Non‑Contact Blood Pressure Estimation from Face Videos via Physiology‑Aware Contrastive Learning
Abstract
Remote photoplethysmography (rPPG) has emerged as a promising foundation for camera-based blood pressure (BP) monitoring, but practical deployment remains limited by strong domain gaps across datasets, scarce and imbalanced labels, and the difficulty of preserving waveform morphology. We present a dual-branch framework that combines raw rPPG segments with handcrafted waveform features and introduces an augmentation-free contrastive pre-training strategy. The approach learns subject-invariant, domain-agnostic embeddings from unlabeled facial videos and aligns them with physiology-inspired descriptors in a shared latent space, while a distribution-aware loss reduces label imbalance. This design integrates the strengths of data-driven representations and handcrafted physiological cues, producing morphology-sensitive features that generalize across acquisition domains.
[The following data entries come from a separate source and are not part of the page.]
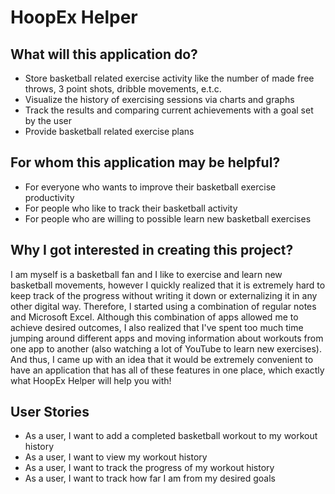 # HoopEx Helper

## What will this application do?
- Store basketball related exercise activity like the number of made free throws, 3 point shots, dribble movements, e.t.c. 
- Visualize the history of exercising sessions via charts and graphs 
- Track the results and comparing current achievements with a goal set by the user
- Provide basketball related exercise plans

## For whom this application may be helpful?
- For everyone who wants to improve their basketball exercise productivity
- For people who like to track their basketball activity
- For people who are willing to possible learn new basketball exercises 

## Why I got interested in creating this project?
I am myself is a basketball fan and I like to exercise 
and learn new basketball movements, however I 
quickly realized that it is extremely hard to 
keep track of the progress without writing it down or 
externalizing it in any other digital way. 
Therefore, I started using a combination of regular notes 
and Microsoft Excel. Although this combination of apps allowed me to 
achieve desired outcomes, I also realized that I've spent too much time
jumping around different apps and moving information about 
workouts from one app to another (also watching a lot of YouTube to learn 
new exercises). And thus, I came up with an idea that it would be extremely 
convenient to have an application that has all of these features 
in one place, which exactly what HoopEx Helper will help you with!


## User Stories
- As a user, I want to add a completed basketball workout to my workout history
- As a user, I want to view my workout history
- As a user, I want to track the progress of my workout history
- As a user, I want to track how far I am from my desired goals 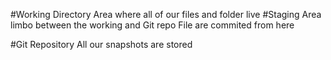 #Working Directory
Area where all of our files and folder live
#Staging Area
limbo between the working and Git repo
File are commited from here

#Git Repository
All our snapshots are stored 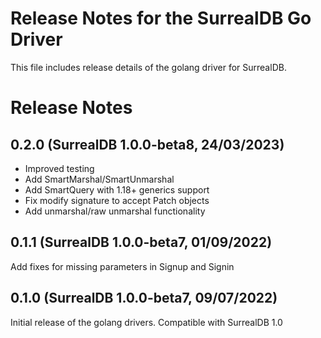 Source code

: 
# Release Notes for the SurrealDB Go Driver

This file includes release details of the golang driver for SurrealDB.

# Release Notes

## 0.2.0 (SurrealDB 1.0.0-beta8, 24/03/2023)

- Improved testing
- Add SmartMarshal/SmartUnmarshal
- Add SmartQuery with 1.18+ generics support
- Fix modify signature to accept Patch objects
- Add unmarshal/raw unmarshal functionality

## 0.1.1 (SurrealDB 1.0.0-beta7, 01/09/2022)

Add fixes for missing parameters in Signup and Signin

## 0.1.0 (SurrealDB 1.0.0-beta7, 09/07/2022)

Initial release of the golang drivers. Compatible with SurrealDB 1.0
Experiments on multiple datasets demonstrate that the proposed method achieves competitive accuracy under both controlled and in-the-wild conditions, improves cross-dataset transfer, and maintains robust performance when labeled data are limited. Beyond accuracy, the framework emphasizes interpretability by grounding learned embeddings in physiological features, and its reliance on unlabeled videos makes it highly scalable to larger populations without requiring extensive manual annotation. Taken together, these results suggest that bridging representation learning with physiological modeling offers a practical and scalable path toward reliable, non-contact BP monitoring in diverse real-world environments.